Data from: Association of genetic and climatic variability in giant sequoia, Sequoiadendron giganteum, reveals signatures of local adaptation along moisture-related gradients
Cite this dataset
DeSilva, Rainbow; Dodd, Richard (2021). Data from: Association of genetic and climatic variability in giant sequoia, Sequoiadendron giganteum, reveals signatures of local adaptation along moisture-related gradients [Dataset]. Dryad. https://doi.org/10.6078/D1GT4D
Uncovering the genetic basis of local adaptation is a major goal of evolutionary biology and conservation science alike. In an era of climate change, an understanding of how environmental factors shape adaptive diversity is crucial to predicting species response and directing management. Here, we investigate patterns of genomic variation in giant sequoia, an iconic and ecologically important tree species, using 1364 bi-allelic single nucleotide polymorphisms (SNPs). We use an FST outlier test and two genotype-environment association methods, latent factor mixed models (LFMM) and redundancy analysis (RDA), to detect complex signatures of local adaptation.

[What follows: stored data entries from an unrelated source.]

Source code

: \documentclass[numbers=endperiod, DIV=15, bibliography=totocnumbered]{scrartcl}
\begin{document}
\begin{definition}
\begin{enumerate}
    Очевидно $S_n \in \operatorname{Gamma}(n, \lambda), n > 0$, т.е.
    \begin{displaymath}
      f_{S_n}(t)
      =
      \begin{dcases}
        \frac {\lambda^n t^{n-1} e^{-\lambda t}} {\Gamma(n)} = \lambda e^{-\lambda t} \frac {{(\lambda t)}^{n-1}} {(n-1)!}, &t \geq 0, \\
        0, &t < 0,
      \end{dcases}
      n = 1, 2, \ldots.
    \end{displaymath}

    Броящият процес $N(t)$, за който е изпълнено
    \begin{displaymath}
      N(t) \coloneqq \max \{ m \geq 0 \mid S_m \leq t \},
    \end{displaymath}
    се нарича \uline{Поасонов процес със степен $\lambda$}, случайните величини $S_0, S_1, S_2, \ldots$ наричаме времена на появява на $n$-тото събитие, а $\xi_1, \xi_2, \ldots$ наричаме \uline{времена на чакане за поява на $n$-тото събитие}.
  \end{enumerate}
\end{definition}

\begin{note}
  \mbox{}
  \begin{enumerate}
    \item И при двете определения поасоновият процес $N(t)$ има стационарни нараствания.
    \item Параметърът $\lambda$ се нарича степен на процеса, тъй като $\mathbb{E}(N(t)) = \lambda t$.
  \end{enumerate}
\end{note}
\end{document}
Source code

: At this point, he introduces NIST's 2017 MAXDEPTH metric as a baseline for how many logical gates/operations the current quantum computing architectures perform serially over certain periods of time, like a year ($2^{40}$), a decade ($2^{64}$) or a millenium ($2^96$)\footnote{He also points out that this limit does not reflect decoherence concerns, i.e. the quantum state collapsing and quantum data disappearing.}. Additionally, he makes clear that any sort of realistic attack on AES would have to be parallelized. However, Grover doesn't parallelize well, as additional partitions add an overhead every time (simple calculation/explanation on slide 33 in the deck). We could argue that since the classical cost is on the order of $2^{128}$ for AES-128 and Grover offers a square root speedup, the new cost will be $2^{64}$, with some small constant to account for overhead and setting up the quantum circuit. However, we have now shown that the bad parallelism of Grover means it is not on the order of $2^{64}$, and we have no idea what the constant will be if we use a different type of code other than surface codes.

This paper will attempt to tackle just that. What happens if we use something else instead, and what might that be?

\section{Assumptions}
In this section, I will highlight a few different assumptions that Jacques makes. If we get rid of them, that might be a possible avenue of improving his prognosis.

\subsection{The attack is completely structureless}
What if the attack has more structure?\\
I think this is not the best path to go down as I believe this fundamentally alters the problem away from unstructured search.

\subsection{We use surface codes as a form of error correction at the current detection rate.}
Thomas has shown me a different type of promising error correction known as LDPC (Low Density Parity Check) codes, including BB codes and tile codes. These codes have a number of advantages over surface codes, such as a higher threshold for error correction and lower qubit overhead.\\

Results indicate 79 genomic regions of potential adaptive importance, with limited overlap between the detection methods. Of the 58 loci detected by LFMM, 51 showed strong correlations to a precipitation driven composite variable and seven to a temperature-related variable. RDA revealed 24 outlier loci with association to climate variables, all of which showed strongest relationship to summer precipitation. Nine candidate loci were indicated by two methods. After correcting for geographic distance, RDA models using climate predictors accounted for 49% of the explained variance and showed significant correlations between SNPs and climatic factors. Here, we present evidence of local adaptation in giant sequoia along gradients of precipitation and provide a first step towards identifying genomic regions of adaptive significance. The results of this study will provide information to guide management strategies that seek to maximize adaptive potential in the face of climate change.